___ Records to process
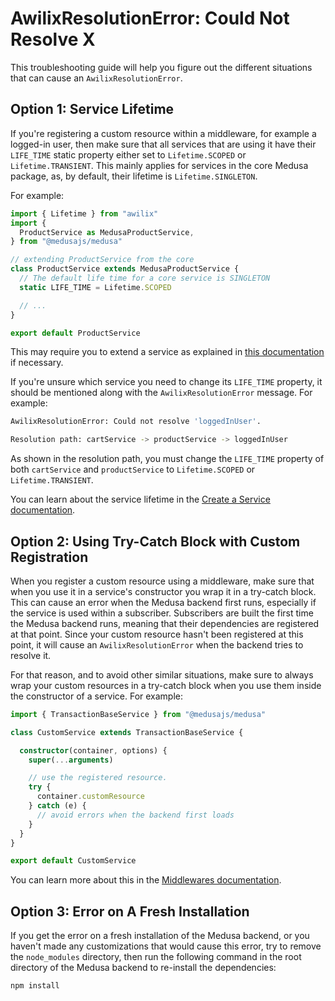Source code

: # AwilixResolutionError: Could Not Resolve X

This troubleshooting guide will help you figure out the different situations that can cause an `AwilixResolutionError`.

## Option 1: Service Lifetime

If you're registering a custom resource within a middleware, for example a logged-in user, then make sure that all services that are using it have their `LIFE_TIME` static property either set to `Lifetime.SCOPED` or `Lifetime.TRANSIENT`. This mainly applies for services in the core Medusa package, as, by default, their lifetime is `Lifetime.SINGLETON`.

For example:

```ts
import { Lifetime } from "awilix"
import { 
  ProductService as MedusaProductService,
} from "@medusajs/medusa"

// extending ProductService from the core
class ProductService extends MedusaProductService {
  // The default life time for a core service is SINGLETON
  static LIFE_TIME = Lifetime.SCOPED

  // ...
}

export default ProductService
```

This may require you to extend a service as explained in [this documentation](../development/services/extend-service.md) if necessary.

If you're unsure which service you need to change its `LIFE_TIME` property, it should be mentioned along with the `AwilixResolutionError` message. For example:

```bash noCopy noReport
AwilixResolutionError: Could not resolve 'loggedInUser'.

Resolution path: cartService -> productService -> loggedInUser
```

As shown in the resolution path, you must change the `LIFE_TIME` property of both `cartService` and `productService` to `Lifetime.SCOPED` or `Lifetime.TRANSIENT`.

You can learn about the service lifetime in the [Create a Service documentation](../development/services/create-service.md).

## Option 2: Using Try-Catch Block with Custom Registration

When you register a custom resource using a middleware, make sure that when you use it in a service's constructor you wrap it in a try-catch block. This can cause an error when the Medusa backend first runs, especially if the service is used within a subscriber. Subscribers are built the first time the Medusa backend runs, meaning that their dependencies are registered at that point. Since your custom resource hasn't been registered at this point, it will cause an `AwilixResolutionError` when the backend tries to resolve it.

For that reason, and to avoid other similar situations, make sure to always wrap your custom resources in a try-catch block when you use them inside the constructor of a service. For example:

```ts
import { TransactionBaseService } from "@medusajs/medusa"

class CustomService extends TransactionBaseService {

  constructor(container, options) {
    super(...arguments)

    // use the registered resource.
    try {
      container.customResource
    } catch (e) {
      // avoid errors when the backend first loads
    }
  }
}

export default CustomService
```

You can learn more about this in the [Middlewares documentation](../development/endpoints/add-middleware.md).

## Option 3: Error on A Fresh Installation

If you get the error on a fresh installation of the Medusa backend, or you haven't made any customizations that would cause this error, try to remove the `node_modules` directory, then run the following command in the root directory of the Medusa backend to re-install the dependencies:

```bash npm2yarn
npm install
```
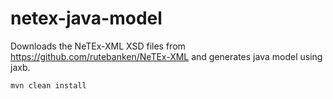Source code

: # netex-java-model

Downloads the NeTEx-XML XSD files from https://github.com/rutebanken/NeTEx-XML and generates java model using jaxb.

```mvn clean install```
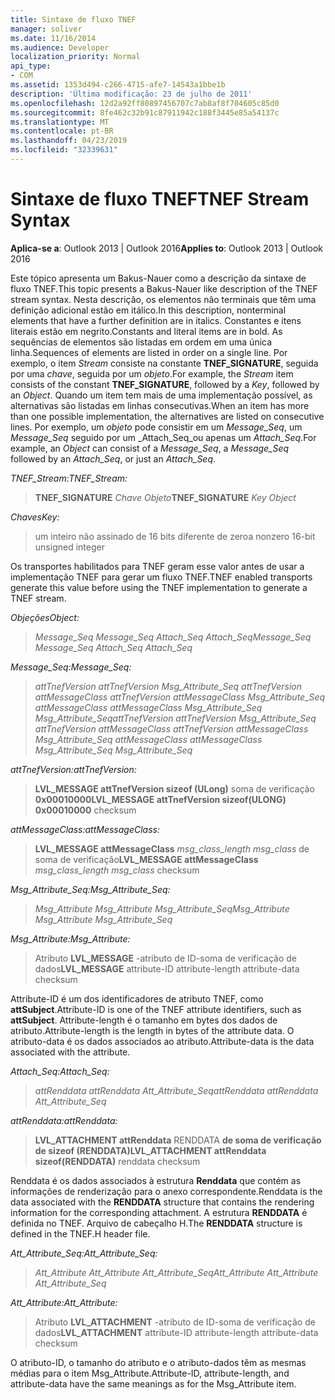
 ```yaml
---
title: Sintaxe de fluxo TNEF
manager: soliver
ms.date: 11/16/2014
ms.audience: Developer
localization_priority: Normal
api_type:
- COM
ms.assetid: 1353d494-c266-4715-afe7-14543a1bbe1b
description: 'Última modificação: 23 de julho de 2011'
ms.openlocfilehash: 12d2a92ff80897456707c7ab8af8f704605c85d0
ms.sourcegitcommit: 8fe462c32b91c87911942c188f3445e85a54137c
ms.translationtype: MT
ms.contentlocale: pt-BR
ms.lasthandoff: 04/23/2019
ms.locfileid: "32339631"
---
```

# <a name="tnef-stream-syntax"></a><span data-ttu-id="3d464-103">Sintaxe de fluxo TNEF</span><span class="sxs-lookup"><span data-stu-id="3d464-103">TNEF Stream Syntax</span></span>

  
  
<span data-ttu-id="3d464-104">**Aplica-se a**: Outlook 2013 | Outlook 2016</span><span class="sxs-lookup"><span data-stu-id="3d464-104">**Applies to**: Outlook 2013 | Outlook 2016</span></span> 
  
<span data-ttu-id="3d464-105">Este tópico apresenta um Bakus-Nauer como a descrição da sintaxe de fluxo TNEF.</span><span class="sxs-lookup"><span data-stu-id="3d464-105">This topic presents a Bakus-Nauer like description of the TNEF stream syntax.</span></span> <span data-ttu-id="3d464-106">Nesta descrição, os elementos não terminais que têm uma definição adicional estão em itálico.</span><span class="sxs-lookup"><span data-stu-id="3d464-106">In this description, nonterminal elements that have a further definition are in italics.</span></span> <span data-ttu-id="3d464-107">Constantes e itens literais estão em negrito.</span><span class="sxs-lookup"><span data-stu-id="3d464-107">Constants and literal items are in bold.</span></span> <span data-ttu-id="3d464-108">As sequências de elementos são listadas em ordem em uma única linha.</span><span class="sxs-lookup"><span data-stu-id="3d464-108">Sequences of elements are listed in order on a single line.</span></span> <span data-ttu-id="3d464-109">Por exemplo, o item _Stream_ consiste na constante **TNEF_SIGNATURE**, seguida por uma _chave_, seguida por um _objeto_.</span><span class="sxs-lookup"><span data-stu-id="3d464-109">For example, the  _Stream_ item consists of the constant **TNEF_SIGNATURE**, followed by a  _Key_, followed by an  _Object_.</span></span> <span data-ttu-id="3d464-110">Quando um item tem mais de uma implementação possível, as alternativas são listadas em linhas consecutivas.</span><span class="sxs-lookup"><span data-stu-id="3d464-110">When an item has more than one possible implementation, the alternatives are listed on consecutive lines.</span></span> <span data-ttu-id="3d464-111">Por exemplo, um _objeto_ pode consistir em um _Message_Seq_, um _Message_Seq_ seguido por um _Attach_Seq_ou apenas um _Attach_Seq_.</span><span class="sxs-lookup"><span data-stu-id="3d464-111">For example, an  _Object_ can consist of a  _Message_Seq_, a  _Message_Seq_ followed by an  _Attach_Seq_, or just an  _Attach_Seq_.</span></span>
  
 <span data-ttu-id="3d464-112">_TNEF_Stream:_</span><span class="sxs-lookup"><span data-stu-id="3d464-112">_TNEF_Stream:_</span></span>
  
> <span data-ttu-id="3d464-113">**TNEF_SIGNATURE** _Chave_ _Objeto_</span><span class="sxs-lookup"><span data-stu-id="3d464-113">**TNEF_SIGNATURE** _Key_ _Object_</span></span>
    
 <span data-ttu-id="3d464-114">_Chaves_</span><span class="sxs-lookup"><span data-stu-id="3d464-114">_Key:_</span></span>
  
> <span data-ttu-id="3d464-115">um inteiro não assinado de 16 bits diferente de zero</span><span class="sxs-lookup"><span data-stu-id="3d464-115">a nonzero 16-bit unsigned integer</span></span>
    
<span data-ttu-id="3d464-116">Os transportes habilitados para TNEF geram esse valor antes de usar a implementação TNEF para gerar um fluxo TNEF.</span><span class="sxs-lookup"><span data-stu-id="3d464-116">TNEF enabled transports generate this value before using the TNEF implementation to generate a TNEF stream.</span></span>
  
 <span data-ttu-id="3d464-117">_Objeções_</span><span class="sxs-lookup"><span data-stu-id="3d464-117">_Object:_</span></span>
  
>  <span data-ttu-id="3d464-118">_Message_Seq Message_Seq Attach_Seq Attach_Seq_</span><span class="sxs-lookup"><span data-stu-id="3d464-118">_Message_Seq Message_Seq Attach_Seq Attach_Seq_</span></span>
    
 <span data-ttu-id="3d464-119">_Message_Seq:_</span><span class="sxs-lookup"><span data-stu-id="3d464-119">_Message_Seq:_</span></span>
  
>  <span data-ttu-id="3d464-120">_attTnefVersion attTnefVersion Msg_Attribute_Seq attTnefVersion attMessageClass attTnefVersion attMessageClass Msg_Attribute_Seq attMessageClass attMessageClass Msg_Attribute_Seq Msg_Attribute_Seq_</span><span class="sxs-lookup"><span data-stu-id="3d464-120">_attTnefVersion attTnefVersion Msg_Attribute_Seq attTnefVersion attMessageClass attTnefVersion attMessageClass Msg_Attribute_Seq attMessageClass attMessageClass Msg_Attribute_Seq Msg_Attribute_Seq_</span></span>
    
 <span data-ttu-id="3d464-121">_attTnefVersion:_</span><span class="sxs-lookup"><span data-stu-id="3d464-121">_attTnefVersion:_</span></span>
  
> <span data-ttu-id="3d464-122">**LVL_MESSAGE attTnefVersion sizeof (ULong)** soma de verificação **0x00010000**</span><span class="sxs-lookup"><span data-stu-id="3d464-122">**LVL_MESSAGE attTnefVersion sizeof(ULONG)** **0x00010000** checksum</span></span> 
    
 <span data-ttu-id="3d464-123">_attMessageClass:_</span><span class="sxs-lookup"><span data-stu-id="3d464-123">_attMessageClass:_</span></span>
  
> <span data-ttu-id="3d464-124">**LVL_MESSAGE attMessageClass** _msg_class_length msg_class_ de soma de verificação</span><span class="sxs-lookup"><span data-stu-id="3d464-124">**LVL_MESSAGE attMessageClass** _msg_class_length msg_class_ checksum</span></span> 
    
 <span data-ttu-id="3d464-125">_Msg_Attribute_Seq:_</span><span class="sxs-lookup"><span data-stu-id="3d464-125">_Msg_Attribute_Seq:_</span></span>
  
>  <span data-ttu-id="3d464-126">_Msg_Attribute Msg_Attribute Msg_Attribute_Seq_</span><span class="sxs-lookup"><span data-stu-id="3d464-126">_Msg_Attribute Msg_Attribute Msg_Attribute_Seq_</span></span>
    
 <span data-ttu-id="3d464-127">_Msg_Attribute:_</span><span class="sxs-lookup"><span data-stu-id="3d464-127">_Msg_Attribute:_</span></span>
  
> <span data-ttu-id="3d464-128">Atributo **LVL_MESSAGE** -atributo de ID-soma de verificação de dados</span><span class="sxs-lookup"><span data-stu-id="3d464-128">**LVL_MESSAGE** attribute-ID attribute-length attribute-data checksum</span></span> 
    
<span data-ttu-id="3d464-129">Attribute-ID é um dos identificadores de atributo TNEF, como **attSubject**.</span><span class="sxs-lookup"><span data-stu-id="3d464-129">Attribute-ID is one of the TNEF attribute identifiers, such as **attSubject**.</span></span> <span data-ttu-id="3d464-130">Attribute-length é o tamanho em bytes dos dados de atributo.</span><span class="sxs-lookup"><span data-stu-id="3d464-130">Attribute-length is the length in bytes of the attribute data.</span></span> <span data-ttu-id="3d464-131">O atributo-data é os dados associados ao atributo.</span><span class="sxs-lookup"><span data-stu-id="3d464-131">Attribute-data is the data associated with the attribute.</span></span>
  
 <span data-ttu-id="3d464-132">_Attach_Seq:_</span><span class="sxs-lookup"><span data-stu-id="3d464-132">_Attach_Seq:_</span></span>
  
>  <span data-ttu-id="3d464-133">_attRenddata attRenddata Att_Attribute_Seq_</span><span class="sxs-lookup"><span data-stu-id="3d464-133">_attRenddata attRenddata Att_Attribute_Seq_</span></span>
    
 <span data-ttu-id="3d464-134">_attRenddata:_</span><span class="sxs-lookup"><span data-stu-id="3d464-134">_attRenddata:_</span></span>
  
> <span data-ttu-id="3d464-135">**LVL_ATTACHMENT attRenddata** RENDDATA **de soma de verificação de sizeof (RENDDATA)**</span><span class="sxs-lookup"><span data-stu-id="3d464-135">**LVL_ATTACHMENT attRenddata** **sizeof(RENDDATA)** renddata checksum</span></span> 
    
<span data-ttu-id="3d464-136">Renddata é os dados associados à estrutura **Renddata** que contém as informações de renderização para o anexo correspondente.</span><span class="sxs-lookup"><span data-stu-id="3d464-136">Renddata is the data associated with the **RENDDATA** structure that contains the rendering information for the corresponding attachment.</span></span> <span data-ttu-id="3d464-137">A estrutura **RENDDATA** é definida no TNEF. Arquivo de cabeçalho H.</span><span class="sxs-lookup"><span data-stu-id="3d464-137">The **RENDDATA** structure is defined in the TNEF.H header file.</span></span> 
  
 <span data-ttu-id="3d464-138">_Att_Attribute_Seq:_</span><span class="sxs-lookup"><span data-stu-id="3d464-138">_Att_Attribute_Seq:_</span></span>
  
>  <span data-ttu-id="3d464-139">_Att_Attribute Att_Attribute Att_Attribute_Seq_</span><span class="sxs-lookup"><span data-stu-id="3d464-139">_Att_Attribute Att_Attribute Att_Attribute_Seq_</span></span>
    
 <span data-ttu-id="3d464-140">_Att_Attribute:_</span><span class="sxs-lookup"><span data-stu-id="3d464-140">_Att_Attribute:_</span></span>
  
> <span data-ttu-id="3d464-141">Atributo **LVL_ATTACHMENT** -atributo de ID-soma de verificação de dados</span><span class="sxs-lookup"><span data-stu-id="3d464-141">**LVL_ATTACHMENT** attribute-ID attribute-length attribute-data checksum</span></span> 
    
<span data-ttu-id="3d464-142">O atributo-ID, o tamanho do atributo e o atributo-dados têm as mesmas médias para o item Msg_Attribute.</span><span class="sxs-lookup"><span data-stu-id="3d464-142">Attribute-ID, attribute-length, and attribute-data have the same meanings as for the Msg_Attribute item.</span></span>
______
Work task – Work out how many lines above contain "extends", then write only that number.

Written solution – 2